En la inauguración de la Cumbre por la Democracia organizada esta semana por Estados Unidos, Joe Biden afirmó que «ante los alarmantes desafíos contra la democracia y los derechos humanos universales que se producen en todo el mundo, la democracia necesita campeones», países que prediquen con el ejemplo y que ayuden a sus aliados en esa causa. Fueron invitados un centenar de países. La lista fue elaborada por el Gobierno norteamericano. Era una cumbre que tenía reservado el derecho de admisión en la que algunos aliados tradicionales de EEUU se quedaron fuera y otros cuyas credenciales no son mucho mejores recibieron luz verde para que sus líderes enviaran un mensaje.

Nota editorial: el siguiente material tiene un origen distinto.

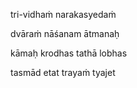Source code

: tri-vidhaṁ narakasyedaṁ

dvāraṁ nāśanam ātmanaḥ

kāmaḥ krodhas tathā lobhas

tasmād etat trayaṁ tyajet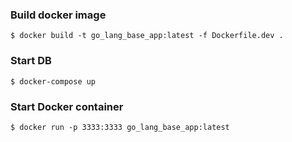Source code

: ### Build docker image
`
  $ docker build -t go_lang_base_app:latest -f Dockerfile.dev .
`

### Start DB
`
  $ docker-compose up
`

### Start Docker container
`
  $ docker run -p 3333:3333 go_lang_base_app:latest
`
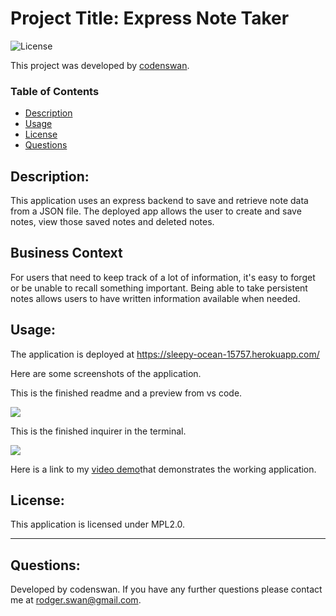 # Project Title: Express Note Taker
![License](https://img.shields.io/badge/License-MPL2.0-green)

This project was developed by [codenswan](https://github.com/codenswan).

### Table of Contents
* [Description](#Description)
* [Usage](#Usage)
* [License](#License)
* [Questions](#Questions)

## Description:
This application uses an express backend to save and retrieve note data from a JSON file. The deployed app allows the user to create and save notes, view those saved notes and deleted notes.

## Business Context
For users that need to keep track of a lot of information, it's easy to forget or be unable to recall something important. Being able to take persistent notes allows users to have written information available when needed.

## Usage:
The application is deployed at https://sleepy-ocean-15757.herokuapp.com/ 

Here are some screenshots of the application. 

This is the finished readme and a preview from vs code.

![](Assets/Screen%20Shot%202020-07-20%20at%206.24.15%20pm.png)

This is the finished inquirer in the terminal.

![](Assets/Screen%20Shot%202020-07-20%20at%206.26.02%20pm.png)

Here is a link to my [video demo](https://youtu.be/-EmBTYIDLuE)that demonstrates the working application.

## License:
This application is licensed under MPL2.0.

---
## Questions:
Developed by codenswan. 
If you have any further questions please contact me at [rodger.swan@gmail.com](mailto:rodger.swan@gmail.com).
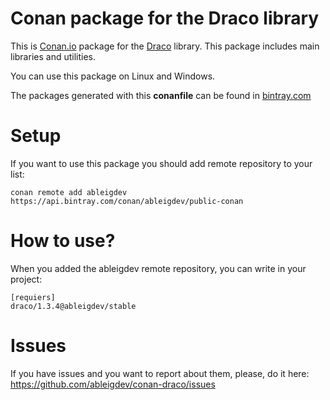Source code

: # Conan package for the Draco library
This is [Conan.io](https://conan.io) package for the [Draco](https://google.github.io/draco/) library. This package includes main libraries and utilities.

You can use this package on Linux and Windows.

The packages generated with this **conanfile** can be found in [bintray.com](https://bintray.com/ableigdev/public-conan/draco%3Aableigdev)

# Setup
If you want to use this package you should add remote repository to your list:

`conan remote add ableigdev https://api.bintray.com/conan/ableigdev/public-conan`

# How to use?
When you added the ableigdev remote repository, you can write in your project:

`[requiers]`<br>
`draco/1.3.4@ableigdev/stable`

# Issues
If you have issues and you want to report about them, please, do it here: https://github.com/ableigdev/conan-draco/issues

Cada uno de ellos tenía en torno a tres minutos para su breve discurso. El objetivo de la cita era presentar un frente común contra el creciente aumento del autoritarismo, redoblar esfuerzos en la lucha contra la corrupción y comprometerse a dar pasos para fortalecer la democracia. En última instancia, Biden pretendía recuperar el prestigio internacional de EEUU después de que este se hubiera hundido por los cuatro años de presidencia de Donald Trump. Es difícil que dos días de encuentros virtuales sean suficientes para tal empeño. En especial, porque Trump continúa siendo el político más influyente del Partido Republicano y tiene casi asegurada a día de hoy la candidatura por su partido para las elecciones de 2024.
«No puedes intentar proteger y defender la democracia globalmente cuando no puedes protegerla en tu propio país», dijo Cliff Albright, director de la ONG Black Voters Matter Fund a The New York Times. «No puedes ser el bombero global cuando tu casa está en llamas».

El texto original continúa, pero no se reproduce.